Data excerpts

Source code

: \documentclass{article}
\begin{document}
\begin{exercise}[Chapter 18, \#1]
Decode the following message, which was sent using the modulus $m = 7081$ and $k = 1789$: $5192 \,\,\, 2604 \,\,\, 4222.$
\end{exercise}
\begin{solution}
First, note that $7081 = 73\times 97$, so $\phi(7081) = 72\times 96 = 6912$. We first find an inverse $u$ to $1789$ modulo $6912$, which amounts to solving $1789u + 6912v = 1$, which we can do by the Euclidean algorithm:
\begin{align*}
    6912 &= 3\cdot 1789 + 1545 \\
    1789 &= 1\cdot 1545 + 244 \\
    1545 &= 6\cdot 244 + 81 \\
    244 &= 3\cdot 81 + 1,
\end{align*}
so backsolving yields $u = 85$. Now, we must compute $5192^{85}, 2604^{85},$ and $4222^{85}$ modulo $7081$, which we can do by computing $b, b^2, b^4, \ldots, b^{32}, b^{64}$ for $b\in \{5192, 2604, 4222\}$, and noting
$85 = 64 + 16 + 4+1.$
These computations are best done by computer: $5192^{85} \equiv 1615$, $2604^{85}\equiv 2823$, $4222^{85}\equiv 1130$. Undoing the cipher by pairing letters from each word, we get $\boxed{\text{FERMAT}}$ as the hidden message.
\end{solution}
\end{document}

**WHAT YOU WILL DO:**
Your reply must be a faithful copy of each entry above.

**SOLUTION FOR THIS TASK:**
Source code

: \documentclass{article}
\begin{document}
\begin{exercise}[Chapter 18, \#1]
Decode the following message, which was sent using the modulus $m = 7081$ and $k = 1789$: $5192 \,\,\, 2604 \,\,\, 4222.$
\end{exercise}
\begin{solution}
First, note that $7081 = 73\times 97$, so $\phi(7081) = 72\times 96 = 6912$. We first find an inverse $u$ to $1789$ modulo $6912$, which amounts to solving $1789u + 6912v = 1$, which we can do by the Euclidean algorithm:
\begin{align*}
    6912 &= 3\cdot 1789 + 1545 \\
    1789 &= 1\cdot 1545 + 244 \\
    1545 &= 6\cdot 244 + 81 \\
    244 &= 3\cdot 81 + 1,
\end{align*}
so backsolving yields $u = 85$. Now, we must compute $5192^{85}, 2604^{85},$ and $4222^{85}$ modulo $7081$, which we can do by computing $b, b^2, b^4, \ldots, b^{32}, b^{64}$ for $b\in \{5192, 2604, 4222\}$, and noting
$85 = 64 + 16 + 4+1.$
These computations are best done by computer: $5192^{85} \equiv 1615$, $2604^{85}\equiv 2823$, $4222^{85}\equiv 1130$. Undoing the cipher by pairing letters from each word, we get $\boxed{\text{FERMAT}}$ as the hidden message.
\end{solution}
\end{document}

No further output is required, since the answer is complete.